Entries shown START

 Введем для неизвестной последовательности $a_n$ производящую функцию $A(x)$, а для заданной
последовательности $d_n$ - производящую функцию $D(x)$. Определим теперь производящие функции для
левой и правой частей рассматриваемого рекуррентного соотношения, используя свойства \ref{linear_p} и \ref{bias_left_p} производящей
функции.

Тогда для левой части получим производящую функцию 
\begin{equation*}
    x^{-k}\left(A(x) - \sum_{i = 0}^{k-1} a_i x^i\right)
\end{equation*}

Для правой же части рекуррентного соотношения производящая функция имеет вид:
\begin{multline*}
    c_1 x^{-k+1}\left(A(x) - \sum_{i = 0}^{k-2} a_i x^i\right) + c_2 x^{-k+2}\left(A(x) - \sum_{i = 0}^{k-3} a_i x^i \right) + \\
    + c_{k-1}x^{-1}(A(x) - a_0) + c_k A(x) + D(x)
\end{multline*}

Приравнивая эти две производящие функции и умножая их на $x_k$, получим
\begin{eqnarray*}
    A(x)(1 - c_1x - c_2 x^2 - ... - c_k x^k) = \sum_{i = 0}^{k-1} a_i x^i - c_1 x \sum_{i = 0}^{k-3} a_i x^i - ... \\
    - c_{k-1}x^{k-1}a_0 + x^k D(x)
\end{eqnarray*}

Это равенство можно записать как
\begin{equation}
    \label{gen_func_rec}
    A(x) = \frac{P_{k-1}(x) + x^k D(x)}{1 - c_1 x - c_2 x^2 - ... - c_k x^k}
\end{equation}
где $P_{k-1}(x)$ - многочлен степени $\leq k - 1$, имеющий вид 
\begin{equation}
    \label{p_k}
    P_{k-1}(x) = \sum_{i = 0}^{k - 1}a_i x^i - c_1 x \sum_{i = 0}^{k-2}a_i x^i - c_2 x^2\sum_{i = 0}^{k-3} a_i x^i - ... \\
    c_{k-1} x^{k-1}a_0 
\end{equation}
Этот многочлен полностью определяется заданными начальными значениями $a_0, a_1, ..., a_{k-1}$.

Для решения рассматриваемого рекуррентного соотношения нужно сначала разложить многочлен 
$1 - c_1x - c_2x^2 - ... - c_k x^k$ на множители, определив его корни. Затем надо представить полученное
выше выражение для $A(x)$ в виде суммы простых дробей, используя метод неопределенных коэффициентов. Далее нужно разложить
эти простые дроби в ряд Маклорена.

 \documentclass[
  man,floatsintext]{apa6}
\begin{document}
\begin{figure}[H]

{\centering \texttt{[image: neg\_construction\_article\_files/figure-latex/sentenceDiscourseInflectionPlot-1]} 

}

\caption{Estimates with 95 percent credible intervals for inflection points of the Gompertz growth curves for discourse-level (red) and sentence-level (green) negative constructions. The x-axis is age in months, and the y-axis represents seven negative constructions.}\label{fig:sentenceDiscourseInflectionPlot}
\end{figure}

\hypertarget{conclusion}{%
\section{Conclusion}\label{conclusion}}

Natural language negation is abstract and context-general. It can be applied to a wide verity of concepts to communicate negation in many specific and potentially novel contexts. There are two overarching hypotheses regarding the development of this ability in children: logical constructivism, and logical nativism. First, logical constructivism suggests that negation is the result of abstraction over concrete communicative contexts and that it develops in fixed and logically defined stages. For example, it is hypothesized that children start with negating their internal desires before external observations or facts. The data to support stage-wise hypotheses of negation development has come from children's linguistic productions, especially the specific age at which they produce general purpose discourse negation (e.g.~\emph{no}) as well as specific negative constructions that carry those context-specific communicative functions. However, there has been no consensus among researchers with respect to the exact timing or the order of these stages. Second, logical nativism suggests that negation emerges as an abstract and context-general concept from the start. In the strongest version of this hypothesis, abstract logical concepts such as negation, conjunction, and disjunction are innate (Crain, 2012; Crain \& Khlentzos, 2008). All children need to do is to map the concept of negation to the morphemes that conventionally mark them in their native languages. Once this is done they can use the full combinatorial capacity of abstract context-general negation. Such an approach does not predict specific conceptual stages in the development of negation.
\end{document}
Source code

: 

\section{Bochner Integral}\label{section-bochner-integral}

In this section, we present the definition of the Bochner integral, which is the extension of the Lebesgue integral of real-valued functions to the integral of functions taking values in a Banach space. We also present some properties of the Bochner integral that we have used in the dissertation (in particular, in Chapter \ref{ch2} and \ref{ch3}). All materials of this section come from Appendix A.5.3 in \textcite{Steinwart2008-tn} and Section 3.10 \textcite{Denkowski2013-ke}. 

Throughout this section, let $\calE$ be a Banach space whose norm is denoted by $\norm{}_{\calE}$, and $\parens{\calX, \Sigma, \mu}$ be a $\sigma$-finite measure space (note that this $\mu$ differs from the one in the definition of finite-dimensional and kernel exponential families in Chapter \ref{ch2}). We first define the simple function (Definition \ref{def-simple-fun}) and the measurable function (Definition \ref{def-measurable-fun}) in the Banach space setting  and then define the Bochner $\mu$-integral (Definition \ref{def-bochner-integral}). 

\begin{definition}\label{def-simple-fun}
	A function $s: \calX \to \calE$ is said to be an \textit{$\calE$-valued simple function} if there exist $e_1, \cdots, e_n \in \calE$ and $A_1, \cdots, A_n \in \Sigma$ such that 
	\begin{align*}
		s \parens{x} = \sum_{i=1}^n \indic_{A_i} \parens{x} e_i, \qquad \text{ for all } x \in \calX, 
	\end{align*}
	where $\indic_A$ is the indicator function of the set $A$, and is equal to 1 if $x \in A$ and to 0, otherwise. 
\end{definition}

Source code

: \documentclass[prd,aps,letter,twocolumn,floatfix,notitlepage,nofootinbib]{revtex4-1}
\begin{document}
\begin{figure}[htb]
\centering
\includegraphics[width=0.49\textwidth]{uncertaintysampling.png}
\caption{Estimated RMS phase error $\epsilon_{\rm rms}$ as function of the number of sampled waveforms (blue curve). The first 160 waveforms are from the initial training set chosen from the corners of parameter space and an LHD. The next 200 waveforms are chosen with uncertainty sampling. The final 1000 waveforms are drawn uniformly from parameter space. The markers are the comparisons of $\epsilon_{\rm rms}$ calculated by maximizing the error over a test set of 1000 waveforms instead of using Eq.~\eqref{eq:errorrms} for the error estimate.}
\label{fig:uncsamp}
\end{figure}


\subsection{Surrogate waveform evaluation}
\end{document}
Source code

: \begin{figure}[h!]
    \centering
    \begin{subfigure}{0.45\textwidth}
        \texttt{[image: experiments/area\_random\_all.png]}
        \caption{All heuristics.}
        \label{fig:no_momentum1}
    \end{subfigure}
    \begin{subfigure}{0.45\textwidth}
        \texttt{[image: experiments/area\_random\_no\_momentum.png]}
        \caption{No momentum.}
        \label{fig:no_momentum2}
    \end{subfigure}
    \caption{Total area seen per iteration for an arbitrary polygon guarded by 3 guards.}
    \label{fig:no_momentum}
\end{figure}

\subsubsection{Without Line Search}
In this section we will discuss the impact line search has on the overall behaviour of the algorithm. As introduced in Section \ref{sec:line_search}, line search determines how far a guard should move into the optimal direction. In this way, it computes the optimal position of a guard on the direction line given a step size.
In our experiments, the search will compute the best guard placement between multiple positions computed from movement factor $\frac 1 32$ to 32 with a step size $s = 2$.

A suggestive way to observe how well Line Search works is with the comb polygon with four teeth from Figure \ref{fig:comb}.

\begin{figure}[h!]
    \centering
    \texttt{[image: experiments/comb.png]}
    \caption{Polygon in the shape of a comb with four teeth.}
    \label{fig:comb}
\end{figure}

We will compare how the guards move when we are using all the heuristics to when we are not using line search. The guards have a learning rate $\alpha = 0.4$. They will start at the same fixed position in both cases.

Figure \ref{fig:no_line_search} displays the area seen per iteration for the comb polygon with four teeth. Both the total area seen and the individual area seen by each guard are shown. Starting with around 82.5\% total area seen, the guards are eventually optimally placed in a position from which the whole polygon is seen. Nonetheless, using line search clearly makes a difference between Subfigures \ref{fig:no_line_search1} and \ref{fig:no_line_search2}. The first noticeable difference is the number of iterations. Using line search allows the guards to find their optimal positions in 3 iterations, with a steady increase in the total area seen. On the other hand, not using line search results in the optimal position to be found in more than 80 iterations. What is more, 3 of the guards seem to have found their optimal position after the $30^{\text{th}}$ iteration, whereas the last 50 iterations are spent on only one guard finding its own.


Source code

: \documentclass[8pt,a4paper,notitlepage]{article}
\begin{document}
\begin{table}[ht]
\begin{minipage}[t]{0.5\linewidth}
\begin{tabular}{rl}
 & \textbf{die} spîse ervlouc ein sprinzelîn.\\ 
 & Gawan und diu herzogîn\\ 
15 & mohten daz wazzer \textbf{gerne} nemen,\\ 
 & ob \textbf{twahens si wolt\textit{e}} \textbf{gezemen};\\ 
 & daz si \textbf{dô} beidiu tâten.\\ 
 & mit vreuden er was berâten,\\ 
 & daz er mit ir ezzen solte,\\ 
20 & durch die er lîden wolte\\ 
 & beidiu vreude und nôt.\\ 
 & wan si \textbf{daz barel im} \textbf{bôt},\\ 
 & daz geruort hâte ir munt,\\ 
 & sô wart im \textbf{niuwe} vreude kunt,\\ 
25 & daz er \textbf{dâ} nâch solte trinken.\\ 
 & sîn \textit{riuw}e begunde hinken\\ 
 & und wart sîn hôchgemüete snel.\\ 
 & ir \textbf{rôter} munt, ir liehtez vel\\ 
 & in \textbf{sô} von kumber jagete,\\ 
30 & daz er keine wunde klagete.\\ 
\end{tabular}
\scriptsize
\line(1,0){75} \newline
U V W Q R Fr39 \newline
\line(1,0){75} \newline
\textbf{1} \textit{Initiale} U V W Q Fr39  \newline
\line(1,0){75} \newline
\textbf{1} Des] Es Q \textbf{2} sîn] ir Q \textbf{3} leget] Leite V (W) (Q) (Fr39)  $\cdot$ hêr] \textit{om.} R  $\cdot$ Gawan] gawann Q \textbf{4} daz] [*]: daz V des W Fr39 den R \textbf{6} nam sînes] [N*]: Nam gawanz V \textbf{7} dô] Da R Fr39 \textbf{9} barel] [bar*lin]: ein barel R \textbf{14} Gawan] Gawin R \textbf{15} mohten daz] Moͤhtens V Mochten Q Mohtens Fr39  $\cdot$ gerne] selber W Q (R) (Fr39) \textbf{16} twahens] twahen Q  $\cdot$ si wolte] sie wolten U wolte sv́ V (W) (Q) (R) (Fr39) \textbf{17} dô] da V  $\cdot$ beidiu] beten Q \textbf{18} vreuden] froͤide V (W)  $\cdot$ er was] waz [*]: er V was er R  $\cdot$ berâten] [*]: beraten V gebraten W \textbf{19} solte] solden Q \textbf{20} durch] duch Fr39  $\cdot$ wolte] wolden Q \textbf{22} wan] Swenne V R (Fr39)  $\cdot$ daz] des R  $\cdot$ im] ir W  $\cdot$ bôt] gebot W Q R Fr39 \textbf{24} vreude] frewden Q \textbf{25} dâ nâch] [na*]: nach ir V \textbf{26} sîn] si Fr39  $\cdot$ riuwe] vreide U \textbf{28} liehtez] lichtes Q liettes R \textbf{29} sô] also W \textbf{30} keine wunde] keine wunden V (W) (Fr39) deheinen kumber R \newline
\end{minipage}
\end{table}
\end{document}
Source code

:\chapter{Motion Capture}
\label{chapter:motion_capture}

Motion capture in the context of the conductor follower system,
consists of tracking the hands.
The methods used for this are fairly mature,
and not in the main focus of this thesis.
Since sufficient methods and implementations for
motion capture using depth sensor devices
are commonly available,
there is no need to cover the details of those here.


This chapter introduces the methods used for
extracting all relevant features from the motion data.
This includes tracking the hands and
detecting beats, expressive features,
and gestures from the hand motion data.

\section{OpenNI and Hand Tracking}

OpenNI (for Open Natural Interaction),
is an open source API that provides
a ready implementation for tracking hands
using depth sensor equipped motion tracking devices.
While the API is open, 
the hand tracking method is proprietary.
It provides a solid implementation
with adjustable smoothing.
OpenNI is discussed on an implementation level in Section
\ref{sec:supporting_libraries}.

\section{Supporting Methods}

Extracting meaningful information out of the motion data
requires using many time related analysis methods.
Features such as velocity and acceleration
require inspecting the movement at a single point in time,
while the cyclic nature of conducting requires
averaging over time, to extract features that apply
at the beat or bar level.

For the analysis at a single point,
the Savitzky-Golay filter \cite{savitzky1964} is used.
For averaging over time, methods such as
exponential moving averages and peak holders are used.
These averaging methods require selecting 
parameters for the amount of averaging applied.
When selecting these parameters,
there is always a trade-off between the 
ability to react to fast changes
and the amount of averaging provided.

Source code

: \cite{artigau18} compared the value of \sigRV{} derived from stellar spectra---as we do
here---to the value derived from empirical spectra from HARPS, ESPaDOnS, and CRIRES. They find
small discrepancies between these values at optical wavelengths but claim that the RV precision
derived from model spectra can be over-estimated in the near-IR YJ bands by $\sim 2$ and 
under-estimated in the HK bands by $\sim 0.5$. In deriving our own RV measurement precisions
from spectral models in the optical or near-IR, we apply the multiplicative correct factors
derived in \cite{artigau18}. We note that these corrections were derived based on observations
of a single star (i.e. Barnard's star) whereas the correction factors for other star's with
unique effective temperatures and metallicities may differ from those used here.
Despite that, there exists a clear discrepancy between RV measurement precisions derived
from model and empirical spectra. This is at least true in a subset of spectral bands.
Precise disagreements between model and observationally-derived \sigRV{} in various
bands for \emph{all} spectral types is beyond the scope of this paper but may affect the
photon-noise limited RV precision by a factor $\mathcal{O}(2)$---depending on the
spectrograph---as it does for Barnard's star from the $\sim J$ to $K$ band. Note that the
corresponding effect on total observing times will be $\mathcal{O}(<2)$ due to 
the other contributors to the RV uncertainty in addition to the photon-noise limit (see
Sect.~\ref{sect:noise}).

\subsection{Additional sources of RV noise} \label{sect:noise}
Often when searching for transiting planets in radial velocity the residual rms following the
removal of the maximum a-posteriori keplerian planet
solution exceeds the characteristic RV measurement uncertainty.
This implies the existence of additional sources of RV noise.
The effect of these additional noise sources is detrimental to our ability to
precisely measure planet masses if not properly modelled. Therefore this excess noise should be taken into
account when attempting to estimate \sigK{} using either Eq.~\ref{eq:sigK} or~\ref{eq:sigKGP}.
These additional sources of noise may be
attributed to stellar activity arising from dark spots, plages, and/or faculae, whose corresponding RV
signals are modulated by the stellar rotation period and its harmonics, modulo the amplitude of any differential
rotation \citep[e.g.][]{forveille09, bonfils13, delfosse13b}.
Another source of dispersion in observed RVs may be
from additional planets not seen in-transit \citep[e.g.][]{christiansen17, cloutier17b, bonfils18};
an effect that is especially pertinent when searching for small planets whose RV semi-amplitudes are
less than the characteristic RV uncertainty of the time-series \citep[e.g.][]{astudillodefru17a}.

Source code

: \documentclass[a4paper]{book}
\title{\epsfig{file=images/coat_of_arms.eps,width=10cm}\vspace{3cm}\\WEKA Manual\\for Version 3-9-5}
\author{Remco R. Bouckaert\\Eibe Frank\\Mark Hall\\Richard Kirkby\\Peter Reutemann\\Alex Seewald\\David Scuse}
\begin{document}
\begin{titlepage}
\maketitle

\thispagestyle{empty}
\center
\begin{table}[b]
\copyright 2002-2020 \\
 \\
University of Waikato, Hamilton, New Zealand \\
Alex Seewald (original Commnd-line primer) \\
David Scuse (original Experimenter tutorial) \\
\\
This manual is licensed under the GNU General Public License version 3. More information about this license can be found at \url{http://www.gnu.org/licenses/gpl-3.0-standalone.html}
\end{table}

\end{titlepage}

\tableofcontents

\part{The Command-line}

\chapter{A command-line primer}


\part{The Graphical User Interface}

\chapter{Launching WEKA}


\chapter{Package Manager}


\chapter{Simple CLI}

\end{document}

Entries shown END

Activity. Count the lines in the records above that contain the word "notitlepage", and reply with only that number.

The completed task. 2